[Data excerpts]
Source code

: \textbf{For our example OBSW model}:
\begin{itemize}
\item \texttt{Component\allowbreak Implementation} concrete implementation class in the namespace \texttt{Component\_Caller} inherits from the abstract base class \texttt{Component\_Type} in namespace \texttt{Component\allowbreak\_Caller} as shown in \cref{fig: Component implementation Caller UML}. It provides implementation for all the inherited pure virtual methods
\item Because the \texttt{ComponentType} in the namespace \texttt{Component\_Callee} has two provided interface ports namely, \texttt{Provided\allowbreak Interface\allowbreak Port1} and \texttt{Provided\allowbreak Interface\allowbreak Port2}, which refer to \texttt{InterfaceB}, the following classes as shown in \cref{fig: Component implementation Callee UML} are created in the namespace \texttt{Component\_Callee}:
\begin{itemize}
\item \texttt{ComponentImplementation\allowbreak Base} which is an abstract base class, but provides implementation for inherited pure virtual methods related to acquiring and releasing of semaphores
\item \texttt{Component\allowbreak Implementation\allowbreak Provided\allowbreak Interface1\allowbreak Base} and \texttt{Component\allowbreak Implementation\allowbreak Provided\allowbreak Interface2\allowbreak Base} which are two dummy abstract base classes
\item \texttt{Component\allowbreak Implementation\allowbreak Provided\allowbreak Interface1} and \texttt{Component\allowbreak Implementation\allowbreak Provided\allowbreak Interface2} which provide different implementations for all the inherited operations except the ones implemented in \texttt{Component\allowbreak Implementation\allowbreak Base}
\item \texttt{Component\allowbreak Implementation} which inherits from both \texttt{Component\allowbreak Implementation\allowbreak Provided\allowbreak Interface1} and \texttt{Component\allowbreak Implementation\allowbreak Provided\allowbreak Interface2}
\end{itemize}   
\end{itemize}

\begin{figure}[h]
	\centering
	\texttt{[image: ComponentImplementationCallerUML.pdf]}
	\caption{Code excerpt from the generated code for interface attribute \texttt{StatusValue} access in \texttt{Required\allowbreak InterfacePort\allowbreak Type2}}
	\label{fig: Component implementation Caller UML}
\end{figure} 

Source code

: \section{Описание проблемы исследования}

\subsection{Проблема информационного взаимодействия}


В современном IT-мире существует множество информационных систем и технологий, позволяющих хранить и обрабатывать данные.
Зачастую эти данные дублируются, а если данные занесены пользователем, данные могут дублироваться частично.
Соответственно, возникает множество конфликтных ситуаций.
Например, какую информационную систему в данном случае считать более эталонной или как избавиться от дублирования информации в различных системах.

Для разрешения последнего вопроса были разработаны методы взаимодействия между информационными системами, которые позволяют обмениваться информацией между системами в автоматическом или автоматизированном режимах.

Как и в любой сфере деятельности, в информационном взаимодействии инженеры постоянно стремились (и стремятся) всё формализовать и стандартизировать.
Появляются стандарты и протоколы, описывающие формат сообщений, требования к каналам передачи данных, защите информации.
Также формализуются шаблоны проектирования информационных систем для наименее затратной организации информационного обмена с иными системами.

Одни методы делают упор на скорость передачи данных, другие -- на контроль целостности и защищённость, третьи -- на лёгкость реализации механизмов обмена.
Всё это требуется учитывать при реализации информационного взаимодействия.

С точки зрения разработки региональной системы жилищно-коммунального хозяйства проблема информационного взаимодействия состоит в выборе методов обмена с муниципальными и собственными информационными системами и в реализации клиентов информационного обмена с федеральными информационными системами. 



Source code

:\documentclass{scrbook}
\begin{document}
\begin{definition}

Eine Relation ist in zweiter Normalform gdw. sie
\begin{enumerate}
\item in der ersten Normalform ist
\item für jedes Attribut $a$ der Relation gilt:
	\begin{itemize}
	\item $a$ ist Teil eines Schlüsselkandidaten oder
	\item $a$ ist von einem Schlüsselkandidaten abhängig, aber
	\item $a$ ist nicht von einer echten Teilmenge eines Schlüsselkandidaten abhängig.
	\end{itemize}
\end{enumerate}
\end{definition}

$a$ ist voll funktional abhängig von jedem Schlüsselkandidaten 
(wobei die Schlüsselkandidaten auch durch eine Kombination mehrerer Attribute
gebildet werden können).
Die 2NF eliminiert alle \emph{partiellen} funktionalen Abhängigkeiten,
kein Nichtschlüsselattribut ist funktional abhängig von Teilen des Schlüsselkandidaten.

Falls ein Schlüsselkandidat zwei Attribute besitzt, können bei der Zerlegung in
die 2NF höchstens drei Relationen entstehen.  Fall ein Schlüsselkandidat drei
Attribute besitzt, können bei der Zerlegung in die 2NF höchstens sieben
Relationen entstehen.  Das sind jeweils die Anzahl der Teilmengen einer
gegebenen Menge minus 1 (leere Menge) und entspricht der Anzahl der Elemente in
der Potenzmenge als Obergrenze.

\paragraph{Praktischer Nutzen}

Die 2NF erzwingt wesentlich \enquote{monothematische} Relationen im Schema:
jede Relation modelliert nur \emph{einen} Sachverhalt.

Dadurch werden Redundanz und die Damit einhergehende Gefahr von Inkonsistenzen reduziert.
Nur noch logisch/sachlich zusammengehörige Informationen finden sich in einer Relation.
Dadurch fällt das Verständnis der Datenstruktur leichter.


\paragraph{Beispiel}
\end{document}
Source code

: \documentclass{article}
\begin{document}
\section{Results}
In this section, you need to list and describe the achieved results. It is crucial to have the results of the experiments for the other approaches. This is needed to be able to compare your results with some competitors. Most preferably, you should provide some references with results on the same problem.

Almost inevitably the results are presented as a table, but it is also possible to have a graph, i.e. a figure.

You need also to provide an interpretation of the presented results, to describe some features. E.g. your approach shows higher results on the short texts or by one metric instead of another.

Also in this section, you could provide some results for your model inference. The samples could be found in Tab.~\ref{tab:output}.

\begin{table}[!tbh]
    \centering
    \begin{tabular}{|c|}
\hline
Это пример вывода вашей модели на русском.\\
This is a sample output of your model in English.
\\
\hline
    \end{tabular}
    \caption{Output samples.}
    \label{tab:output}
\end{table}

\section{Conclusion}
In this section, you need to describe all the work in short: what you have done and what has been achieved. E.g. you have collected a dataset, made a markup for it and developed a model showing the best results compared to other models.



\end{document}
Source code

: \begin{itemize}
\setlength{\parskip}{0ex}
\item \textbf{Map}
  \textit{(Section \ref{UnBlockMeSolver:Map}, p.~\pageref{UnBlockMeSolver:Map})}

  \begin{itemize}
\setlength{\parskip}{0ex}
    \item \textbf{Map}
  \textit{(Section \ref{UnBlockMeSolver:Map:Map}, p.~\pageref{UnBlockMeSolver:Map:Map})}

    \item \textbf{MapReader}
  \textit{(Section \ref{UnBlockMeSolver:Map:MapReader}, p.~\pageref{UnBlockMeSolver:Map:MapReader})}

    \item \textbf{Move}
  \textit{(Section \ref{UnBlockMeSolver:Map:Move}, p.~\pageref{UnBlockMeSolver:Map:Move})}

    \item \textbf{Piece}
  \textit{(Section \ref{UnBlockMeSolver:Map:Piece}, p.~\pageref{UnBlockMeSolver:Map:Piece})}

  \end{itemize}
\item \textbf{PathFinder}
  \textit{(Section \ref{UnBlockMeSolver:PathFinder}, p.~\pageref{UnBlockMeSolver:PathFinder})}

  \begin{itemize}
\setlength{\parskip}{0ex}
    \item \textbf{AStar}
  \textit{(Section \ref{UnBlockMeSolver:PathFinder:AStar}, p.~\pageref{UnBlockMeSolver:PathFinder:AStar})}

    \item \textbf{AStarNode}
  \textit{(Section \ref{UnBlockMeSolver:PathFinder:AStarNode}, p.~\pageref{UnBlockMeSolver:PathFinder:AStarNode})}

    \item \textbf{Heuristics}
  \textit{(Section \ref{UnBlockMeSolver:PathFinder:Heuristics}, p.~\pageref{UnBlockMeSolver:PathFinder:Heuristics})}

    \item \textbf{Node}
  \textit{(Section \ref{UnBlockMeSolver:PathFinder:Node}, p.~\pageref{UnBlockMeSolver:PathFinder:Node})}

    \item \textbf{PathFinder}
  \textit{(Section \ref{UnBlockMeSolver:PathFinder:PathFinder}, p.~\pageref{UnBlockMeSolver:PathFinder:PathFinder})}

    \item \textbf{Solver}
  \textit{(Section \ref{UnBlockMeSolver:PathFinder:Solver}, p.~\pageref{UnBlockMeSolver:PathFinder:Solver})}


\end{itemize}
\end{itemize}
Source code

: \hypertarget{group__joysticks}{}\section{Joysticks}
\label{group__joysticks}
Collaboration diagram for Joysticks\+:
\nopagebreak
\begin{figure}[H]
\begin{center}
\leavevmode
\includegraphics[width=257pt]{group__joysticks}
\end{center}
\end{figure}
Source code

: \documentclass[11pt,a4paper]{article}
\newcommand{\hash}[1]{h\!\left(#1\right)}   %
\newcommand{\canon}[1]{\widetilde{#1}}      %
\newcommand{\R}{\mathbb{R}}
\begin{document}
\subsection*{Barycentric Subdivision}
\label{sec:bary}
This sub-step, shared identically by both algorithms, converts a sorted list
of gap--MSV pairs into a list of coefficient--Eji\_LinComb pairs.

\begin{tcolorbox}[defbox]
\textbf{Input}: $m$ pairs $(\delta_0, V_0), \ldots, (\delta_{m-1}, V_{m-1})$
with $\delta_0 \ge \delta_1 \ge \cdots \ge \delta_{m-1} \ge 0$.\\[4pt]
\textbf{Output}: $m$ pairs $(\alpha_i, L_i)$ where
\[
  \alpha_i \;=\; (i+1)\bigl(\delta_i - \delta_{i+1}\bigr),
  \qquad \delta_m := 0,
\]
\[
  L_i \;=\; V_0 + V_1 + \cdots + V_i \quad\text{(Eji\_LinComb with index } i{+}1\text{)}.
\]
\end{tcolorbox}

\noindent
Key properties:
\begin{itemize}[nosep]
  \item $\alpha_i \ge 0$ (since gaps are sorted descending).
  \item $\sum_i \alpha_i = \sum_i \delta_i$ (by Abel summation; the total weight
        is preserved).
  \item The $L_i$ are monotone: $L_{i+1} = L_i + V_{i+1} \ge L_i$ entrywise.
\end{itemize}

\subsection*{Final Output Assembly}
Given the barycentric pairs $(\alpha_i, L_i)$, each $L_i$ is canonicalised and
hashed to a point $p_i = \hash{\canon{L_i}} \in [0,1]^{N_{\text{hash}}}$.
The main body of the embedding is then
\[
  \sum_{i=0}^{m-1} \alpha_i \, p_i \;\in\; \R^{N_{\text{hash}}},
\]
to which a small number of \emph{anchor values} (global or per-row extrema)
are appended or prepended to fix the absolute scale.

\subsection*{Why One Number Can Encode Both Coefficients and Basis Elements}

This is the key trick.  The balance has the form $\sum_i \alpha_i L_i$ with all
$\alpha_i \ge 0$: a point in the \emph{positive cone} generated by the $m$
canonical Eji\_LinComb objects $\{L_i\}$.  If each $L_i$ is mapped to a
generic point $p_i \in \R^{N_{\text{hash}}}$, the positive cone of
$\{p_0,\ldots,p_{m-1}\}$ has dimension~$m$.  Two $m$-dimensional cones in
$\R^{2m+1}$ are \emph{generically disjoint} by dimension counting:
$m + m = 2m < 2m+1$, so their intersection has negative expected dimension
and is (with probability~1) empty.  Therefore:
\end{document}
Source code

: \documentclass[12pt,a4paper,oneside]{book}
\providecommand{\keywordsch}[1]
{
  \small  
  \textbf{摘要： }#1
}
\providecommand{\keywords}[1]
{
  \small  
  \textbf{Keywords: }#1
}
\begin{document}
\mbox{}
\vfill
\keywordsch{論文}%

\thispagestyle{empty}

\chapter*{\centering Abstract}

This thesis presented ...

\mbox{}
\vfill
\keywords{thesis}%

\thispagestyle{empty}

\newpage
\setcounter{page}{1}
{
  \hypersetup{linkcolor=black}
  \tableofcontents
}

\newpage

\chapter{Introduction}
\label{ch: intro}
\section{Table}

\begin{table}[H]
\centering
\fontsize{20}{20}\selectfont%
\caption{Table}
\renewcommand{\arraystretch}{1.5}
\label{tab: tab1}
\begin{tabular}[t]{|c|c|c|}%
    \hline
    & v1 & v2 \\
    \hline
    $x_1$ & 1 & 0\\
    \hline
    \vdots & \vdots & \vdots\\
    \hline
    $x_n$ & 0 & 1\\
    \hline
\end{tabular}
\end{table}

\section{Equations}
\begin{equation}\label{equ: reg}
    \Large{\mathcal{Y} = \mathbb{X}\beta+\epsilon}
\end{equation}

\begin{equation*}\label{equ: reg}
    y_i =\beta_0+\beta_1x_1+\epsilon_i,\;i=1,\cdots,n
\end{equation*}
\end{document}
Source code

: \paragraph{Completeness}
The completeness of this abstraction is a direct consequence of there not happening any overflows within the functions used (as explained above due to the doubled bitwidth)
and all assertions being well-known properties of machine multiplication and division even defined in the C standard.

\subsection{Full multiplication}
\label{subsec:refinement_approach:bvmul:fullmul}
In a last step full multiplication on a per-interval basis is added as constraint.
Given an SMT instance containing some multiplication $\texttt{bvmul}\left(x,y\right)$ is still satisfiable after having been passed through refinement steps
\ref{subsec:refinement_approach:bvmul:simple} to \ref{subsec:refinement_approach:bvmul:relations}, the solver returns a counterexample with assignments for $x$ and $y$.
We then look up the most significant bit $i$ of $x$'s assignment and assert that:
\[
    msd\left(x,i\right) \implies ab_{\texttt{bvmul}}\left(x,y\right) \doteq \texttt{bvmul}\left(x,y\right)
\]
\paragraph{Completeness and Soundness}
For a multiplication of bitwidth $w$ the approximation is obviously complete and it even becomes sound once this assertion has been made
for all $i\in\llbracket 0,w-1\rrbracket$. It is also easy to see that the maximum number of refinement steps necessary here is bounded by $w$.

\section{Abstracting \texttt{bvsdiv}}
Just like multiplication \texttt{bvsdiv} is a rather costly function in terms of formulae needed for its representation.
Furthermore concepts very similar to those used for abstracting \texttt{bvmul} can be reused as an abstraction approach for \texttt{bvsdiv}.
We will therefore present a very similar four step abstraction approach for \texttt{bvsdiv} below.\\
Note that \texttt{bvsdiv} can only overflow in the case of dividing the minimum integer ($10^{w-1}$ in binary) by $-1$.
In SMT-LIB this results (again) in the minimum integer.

■ **Work item**
Word for word, restate the entries from the first line to the line that has "the inherited pure virtual methods", both included, and nothing else.

■ **Completed task**
Source code

: \textbf{For our example OBSW model}:
\begin{itemize}
\item \texttt{Component\allowbreak Implementation} concrete implementation class in the namespace \texttt{Component\_Caller} inherits from the abstract base class \texttt{Component\_Type} in namespace \texttt{Component\allowbreak\_Caller} as shown in \cref{fig: Component implementation Caller UML}. It provides implementation for all the inherited pure virtual methods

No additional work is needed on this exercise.